Singapore is at the forefront of promoting VCCs, actively seeking to attract both fund managers and investors. The city-state boasts a modern and adaptable framework for organising investment vehicles, making it an enticing choice for businesses in search of an ideal setting for efficient fund management.

What Can VCC Be Used For?

  • Investment Funds 

Pooling funds from multiple investors to invest in a diversified portfolio of assets

 

  • Asset Management

Managing and allocating capital across different asset classes

 

  • Domiciliation 

Allowing fund managers to structure investment funds in a tax-efficient and regulatory-compliant manner

An Overview of the VCC Structure

VCCs are surging in popularity as a versatile and highly efficient investment vehicle. This section will take a closer look at their structure and why they are a compelling choice for businesses.

What Can VCC Be Used For
VCC Structure

1. Incorporation: A Seamless Process

 

Establishing a VCC mirrors the process of incorporating a company. It all begins with the fund manager or sponsor, who initiates the incorporation and submits the necessary documentation to the relevant regulatory authority. 

 

2. Share Classes and Sub-Funds: Tailored Flexibility

 

VCCs host multiple share classes and sub-funds under a single legal entity. Each share class can possess unique characteristics, such as varying voting rights and dividend preferences. Simultaneously, every sub-fund can pursue its distinct investment strategy, manage its assets, and handle its liabilities autonomously. The flexibility of the VCC structure allows businesses to adapt and cater to a diverse range of investor preferences and objectives.

 

3. Directors and Management: Expert Governance

 

VCCs are governed by a board of directors, responsible for steering the fund's strategic decisions and overseeing its day-to-day operations. Typically composed of individuals with expertise in finance, investment, and legal matters, this board keeps the fund's activities in line with its objectives, maintaining credibility and transparency.

 

4. Custodian and Administrator: Expertise in Safekeeping

 

VCCs often enlist the services of a custodian bank and fund administrator. The custodian bank is a financial institution that provides services related to the safekeeping and management of financial assets on behalf of institutional investors. On the other hand, the administrator handles various administrative functions, which can vary depending on the size of the VCC, its structure and its objectives. These roles are crucial as they ensure the security and efficient management of the fund's resources.

 

5. Investment Manager: Strategic Decision-Making

 

The investment manager, also known as the fund manager or sponsor, plays an important role in a VCC. They are responsible for making investment decisions on behalf of the fund, including selecting assets, executing trades, and managing the fund's portfolio.

 

6. Investors and Shareholders: Liquidity and Flexibility

 

Investors in a VCC hold shares representing their ownership and participation in the fund. This means they can issue and redeem shares to enter or exit the VCC fund as needed, while flexibly allocating their capital across various investment opportunities and asset classes. As such, their investments and financial goals are aligned.

 

7. Fund Documentation: Informed Decision-Making

 

Like other investment vehicles, VCCs provide detailed documents, such as a summary prospectus or offering memorandum. These documents present comprehensive insights into the fund's investment strategy, associated risks, fees, and other relevant information. Thanks to this transparency, potential investors are empowered to make informed decisions.
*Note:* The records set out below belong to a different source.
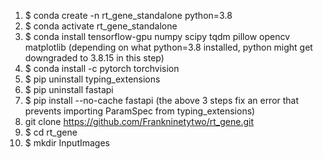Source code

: 01. $ conda create -n rt_gene_standalone python=3.8
02. $ conda activate rt_gene_standalone
03. $ conda install tensorflow-gpu numpy scipy tqdm pillow opencv matplotlib
(depending on what python=3.8 installed, python might get downgraded to 3.8.15 in this step)
04. $ conda install -c pytorch torchvision
05. $ pip uninstall typing_extensions
06. $ pip uninstall fastapi
07. $ pip install --no-cache fastapi
(the above 3 steps fix an error that prevents importing ParamSpec from typing_extensions)
08. git clone https://github.com/Frankninetytwo/rt_gene.git
09. $ cd rt_gene
10. $ mkdir InputImages
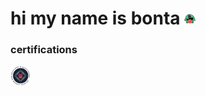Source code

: # hi my name is bonta ![](./icons/steammocking.png ":P")

### certifications
<a href="https://files.lor.moe/cbbh.pdf">![CBBH](./icons/cbbh.png "CBBH")</a>
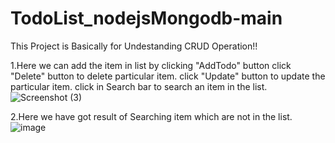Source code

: # TodoList_nodejsMongodb-main
This Project is Basically for Undestanding CRUD Operation!!

1.Here we can add the item in list by clicking "AddTodo" button
   click "Delete" button to delete particular item.
   click  "Update" button to update the particular item.
   click in Search bar to search an item in the list.
![Screenshot (3)](https://github.com/ritik-0707/TodoList_nodejsMongodb-main/assets/95428160/5003cef0-62e5-4a14-8a36-feb22c76e0a5)




2.Here we have got result of Searching item which are not in the list.
![image](https://github.com/ritik-0707/TodoList_nodejsMongodb-main/assets/95428160/d6c4f50e-993e-4653-a313-adfe89c20b3e)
A Closer Look at Singapore Variable Capital Company (VCC) and Cayman Islands Segmented Portfolio Company (SPC)

In the dynamic landscape of investment management and corporate structuring, two specialised entities stand out: the Variable Capital Company (VCC) and the Segregated Portfolio Company (SPC). Both are designed to facilitate investment management and funds, yet they possess unique features that set them apart. Understanding these differences is crucial for businesses considering setting up an investment fund or corporate structure.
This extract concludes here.